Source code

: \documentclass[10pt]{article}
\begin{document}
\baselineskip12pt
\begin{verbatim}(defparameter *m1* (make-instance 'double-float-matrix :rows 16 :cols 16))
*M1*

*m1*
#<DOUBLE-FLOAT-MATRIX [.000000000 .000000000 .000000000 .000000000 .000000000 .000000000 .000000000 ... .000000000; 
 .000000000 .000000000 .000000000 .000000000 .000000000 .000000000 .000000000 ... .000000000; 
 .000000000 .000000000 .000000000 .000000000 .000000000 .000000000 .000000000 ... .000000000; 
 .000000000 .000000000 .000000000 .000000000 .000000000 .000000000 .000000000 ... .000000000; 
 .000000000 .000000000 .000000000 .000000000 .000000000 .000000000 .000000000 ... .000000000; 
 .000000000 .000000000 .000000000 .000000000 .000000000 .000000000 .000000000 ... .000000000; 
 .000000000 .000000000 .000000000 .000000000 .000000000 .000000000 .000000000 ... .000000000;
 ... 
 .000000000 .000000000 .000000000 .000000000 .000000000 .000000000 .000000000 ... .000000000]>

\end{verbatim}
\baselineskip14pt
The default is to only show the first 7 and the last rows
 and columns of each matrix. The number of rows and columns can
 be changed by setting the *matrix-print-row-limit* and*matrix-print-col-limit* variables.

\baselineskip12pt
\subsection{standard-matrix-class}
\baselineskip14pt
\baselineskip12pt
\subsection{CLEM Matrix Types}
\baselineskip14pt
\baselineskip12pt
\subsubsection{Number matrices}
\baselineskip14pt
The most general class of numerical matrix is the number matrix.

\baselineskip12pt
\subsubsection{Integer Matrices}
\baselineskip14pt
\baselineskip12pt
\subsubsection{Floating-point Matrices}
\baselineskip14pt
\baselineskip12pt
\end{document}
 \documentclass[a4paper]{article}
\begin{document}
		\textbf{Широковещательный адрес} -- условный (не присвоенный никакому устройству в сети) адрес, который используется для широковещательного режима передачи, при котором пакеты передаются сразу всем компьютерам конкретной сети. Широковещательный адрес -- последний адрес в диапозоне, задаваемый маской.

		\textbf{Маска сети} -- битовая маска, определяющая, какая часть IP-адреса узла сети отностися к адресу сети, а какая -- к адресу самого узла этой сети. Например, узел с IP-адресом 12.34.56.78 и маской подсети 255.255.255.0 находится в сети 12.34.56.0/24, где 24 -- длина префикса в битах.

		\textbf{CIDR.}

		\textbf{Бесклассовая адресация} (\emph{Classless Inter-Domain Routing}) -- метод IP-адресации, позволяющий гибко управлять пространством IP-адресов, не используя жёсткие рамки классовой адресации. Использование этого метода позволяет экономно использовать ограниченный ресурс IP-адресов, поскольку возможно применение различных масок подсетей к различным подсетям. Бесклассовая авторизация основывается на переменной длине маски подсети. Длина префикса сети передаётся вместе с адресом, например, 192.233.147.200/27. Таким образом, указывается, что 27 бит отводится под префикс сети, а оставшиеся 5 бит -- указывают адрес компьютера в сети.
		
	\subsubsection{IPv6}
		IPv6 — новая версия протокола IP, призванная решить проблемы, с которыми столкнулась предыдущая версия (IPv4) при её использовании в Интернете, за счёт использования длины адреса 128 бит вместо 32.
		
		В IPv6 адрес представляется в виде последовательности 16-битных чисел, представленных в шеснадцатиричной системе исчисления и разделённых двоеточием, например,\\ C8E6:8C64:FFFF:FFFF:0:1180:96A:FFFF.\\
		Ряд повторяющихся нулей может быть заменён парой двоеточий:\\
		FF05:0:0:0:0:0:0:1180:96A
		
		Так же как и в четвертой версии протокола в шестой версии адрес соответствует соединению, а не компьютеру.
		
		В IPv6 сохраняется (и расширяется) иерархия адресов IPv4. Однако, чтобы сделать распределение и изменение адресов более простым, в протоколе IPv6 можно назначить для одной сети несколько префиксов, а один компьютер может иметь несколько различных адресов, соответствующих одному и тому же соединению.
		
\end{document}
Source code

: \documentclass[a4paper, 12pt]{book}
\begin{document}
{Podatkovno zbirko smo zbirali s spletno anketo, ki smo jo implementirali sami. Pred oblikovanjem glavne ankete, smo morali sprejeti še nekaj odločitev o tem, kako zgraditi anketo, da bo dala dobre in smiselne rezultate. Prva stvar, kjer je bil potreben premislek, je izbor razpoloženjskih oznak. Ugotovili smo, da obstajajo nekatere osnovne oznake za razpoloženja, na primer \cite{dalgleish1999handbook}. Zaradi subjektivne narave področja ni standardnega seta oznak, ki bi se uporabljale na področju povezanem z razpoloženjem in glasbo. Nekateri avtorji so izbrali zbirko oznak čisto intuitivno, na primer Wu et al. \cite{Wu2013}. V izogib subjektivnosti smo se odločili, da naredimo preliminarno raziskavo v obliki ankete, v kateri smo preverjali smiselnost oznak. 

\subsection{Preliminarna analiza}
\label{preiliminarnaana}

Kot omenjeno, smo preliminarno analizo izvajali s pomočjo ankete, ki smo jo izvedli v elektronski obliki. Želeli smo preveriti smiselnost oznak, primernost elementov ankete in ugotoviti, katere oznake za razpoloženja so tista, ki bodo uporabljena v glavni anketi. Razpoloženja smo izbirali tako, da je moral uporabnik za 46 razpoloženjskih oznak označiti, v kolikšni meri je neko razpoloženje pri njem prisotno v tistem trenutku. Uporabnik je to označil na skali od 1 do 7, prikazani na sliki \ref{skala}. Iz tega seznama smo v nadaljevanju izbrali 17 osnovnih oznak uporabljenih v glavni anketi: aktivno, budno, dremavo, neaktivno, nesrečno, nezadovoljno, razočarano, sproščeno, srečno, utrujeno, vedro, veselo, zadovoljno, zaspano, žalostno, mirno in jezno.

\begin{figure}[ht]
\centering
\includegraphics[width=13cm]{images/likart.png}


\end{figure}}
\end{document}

****************

Each line in the data that holds the word "article" must be copied.

: \documentclass[10pt]{article}
 \documentclass[a4paper]{article}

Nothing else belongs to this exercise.